BEGIN Material provided
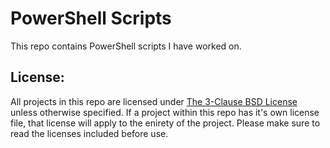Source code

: # PowerShell Scripts

This repo contains PowerShell scripts I have worked on.

## License: 

All projects in this repo are licensed under [The 3-Clause BSD License](https://opensource.org/license/bsd-3-clause) unless otherwise specified. If a project within this repo has it's own license file, that license will apply to the enirety of the project. Please make sure to read the licenses included before use. 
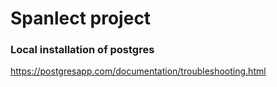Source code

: # Spanlect project

### Local installation of postgres
https://postgresapp.com/documentation/troubleshooting.html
END Material provided
Assignment:
Give back the whole listing as it stands, minus its pictures.

Output of the exercise:
Source code

: # PowerShell Scripts

This repo contains PowerShell scripts I have worked on.

## License: 

All projects in this repo are licensed under [The 3-Clause BSD License](https://opensource.org/license/bsd-3-clause) unless otherwise specified. If a project within this repo has it's own license file, that license will apply to the enirety of the project. Please make sure to read the licenses included before use. 
Source code

: # Spanlect project

### Local installation of postgres
https://postgresapp.com/documentation/troubleshooting.html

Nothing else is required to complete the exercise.